WORK INSTRUCTIONS: An unchanged copy of all the lines below is expected, and it should contain no pictures.

Document images with source code:
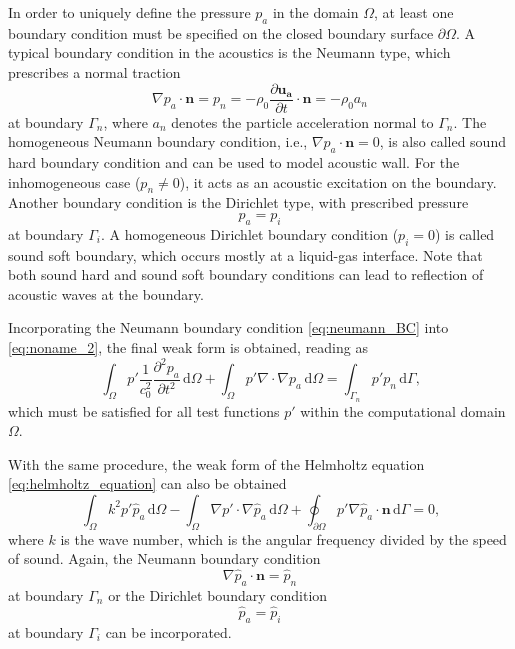In order to uniquely define the pressure $p_a$ in the domain $\Omega$, at least one boundary condition must be specified on the closed boundary surface $\partial \Omega$. A typical boundary condition in the acoustics is the Neumann type, which prescribes a normal traction
\begin{equation}
	\nabla p_a \cdot \boldsymbol{n} = p_n = -\rho_0\frac{\partial \boldsymbol{u_a}}{\partial t}\cdot\boldsymbol{n} = -\rho_0 a_n \label{eq:neumann_BC}
\end{equation}
at boundary $\Gamma_n$, where $a_n$ denotes the particle acceleration normal to $\Gamma_n$. The homogeneous Neumann boundary condition, i.e., $\nabla p_a \cdot \boldsymbol{n} = 0$, is also called sound hard boundary condition and can be used to model acoustic wall. For the inhomogeneous case ($p_n \neq 0$), it acts as an acoustic excitation on the boundary. Another boundary condition is the Dirichlet type, with prescribed pressure
\begin{equation}
	p_a = p_i \label{eq:dirichlet_BC}
\end{equation}
at boundary $\Gamma_i$. A homogeneous Dirichlet boundary condition ($p_i = 0$) is called sound soft boundary, which occurs mostly at a liquid-gas interface. Note that both sound hard and sound soft boundary conditions can lead to reflection of acoustic waves at the boundary.

Incorporating the Neumann boundary condition \cref{eq:neumann_BC} into \cref{eq:noname_2}, the final weak form is obtained, reading as
\begin{equation}
		\int_{\Omega}p'\frac{1}{c_0^2}\frac{\partial^2 p_a}{\partial t^2}\,\text{d}\Omega + \int_{\Omega}p'\nabla\cdot\nabla p_a\,\text{d}\Omega = \int_{\Gamma_n}p'p_n\,\text{d}\Gamma\text{,}
\end{equation}
which must be satisfied for all test functions $p'$ within the computational domain $\Omega$.

With the same procedure, the weak form of the Helmholtz equation \cref{eq:helmholtz_equation} can also be obtained
\begin{equation}
	\int_{\Omega}k^2p'\hat{p}_a\,\text{d}\Omega - \int_{\Omega}\nabla p' \cdot \nabla\hat{p}_a\,\text{d}\Omega + \oint_{\partial\Omega} p'\nabla \hat{p}_a \cdot \boldsymbol{n}\,\text{d}\Gamma = 0 \text{,}
\end{equation}
where $k$ is the wave number, which is the angular frequency divided by the speed of sound. Again, the Neumann boundary condition
\begin{equation}
	\nabla\hat{p}_a \cdot\boldsymbol{n} = \hat{p}_n
\end{equation}
at boundary $\Gamma_n$ or the Dirichlet boundary condition
\begin{equation}
	\hat{p}_a = \hat{p}_i
\end{equation}
at boundary $\Gamma_i$ can be incorporated.
\newpage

WRITTEN RESPONSE:
In order to uniquely define the pressure $p_a$ in the domain $\Omega$, at least one boundary condition must be specified on the closed boundary surface $\partial \Omega$. A typical boundary condition in the acoustics is the Neumann type, which prescribes a normal traction
\begin{equation}
	\nabla p_a \cdot \boldsymbol{n} = p_n = -\rho_0\frac{\partial \boldsymbol{u_a}}{\partial t}\cdot\boldsymbol{n} = -\rho_0 a_n \label{eq:neumann_BC}
\end{equation}
at boundary $\Gamma_n$, where $a_n$ denotes the particle acceleration normal to $\Gamma_n$. The homogeneous Neumann boundary condition, i.e., $\nabla p_a \cdot \boldsymbol{n} = 0$, is also called sound hard boundary condition and can be used to model acoustic wall. For the inhomogeneous case ($p_n \neq 0$), it acts as an acoustic excitation on the boundary. Another boundary condition is the Dirichlet type, with prescribed pressure
\begin{equation}
	p_a = p_i \label{eq:dirichlet_BC}
\end{equation}
at boundary $\Gamma_i$. A homogeneous Dirichlet boundary condition ($p_i = 0$) is called sound soft boundary, which occurs mostly at a liquid-gas interface. Note that both sound hard and sound soft boundary conditions can lead to reflection of acoustic waves at the boundary.

Incorporating the Neumann boundary condition \cref{eq:neumann_BC} into \cref{eq:noname_2}, the final weak form is obtained, reading as
\begin{equation}
		\int_{\Omega}p'\frac{1}{c_0^2}\frac{\partial^2 p_a}{\partial t^2}\,\text{d}\Omega + \int_{\Omega}p'\nabla\cdot\nabla p_a\,\text{d}\Omega = \int_{\Gamma_n}p'p_n\,\text{d}\Gamma\text{,}
\end{equation}
which must be satisfied for all test functions $p'$ within the computational domain $\Omega$.

With the same procedure, the weak form of the Helmholtz equation \cref{eq:helmholtz_equation} can also be obtained
\begin{equation}
	\int_{\Omega}k^2p'\hat{p}_a\,\text{d}\Omega - \int_{\Omega}\nabla p' \cdot \nabla\hat{p}_a\,\text{d}\Omega + \oint_{\partial\Omega} p'\nabla \hat{p}_a \cdot \boldsymbol{n}\,\text{d}\Gamma = 0 \text{,}
\end{equation}
where $k$ is the wave number, which is the angular frequency divided by the speed of sound. Again, the Neumann boundary condition
\begin{equation}
	\nabla\hat{p}_a \cdot\boldsymbol{n} = \hat{p}_n
\end{equation}
at boundary $\Gamma_n$ or the Dirichlet boundary condition
\begin{equation}
	\hat{p}_a = \hat{p}_i
\end{equation}
at boundary $\Gamma_i$ can be incorporated.
\newpage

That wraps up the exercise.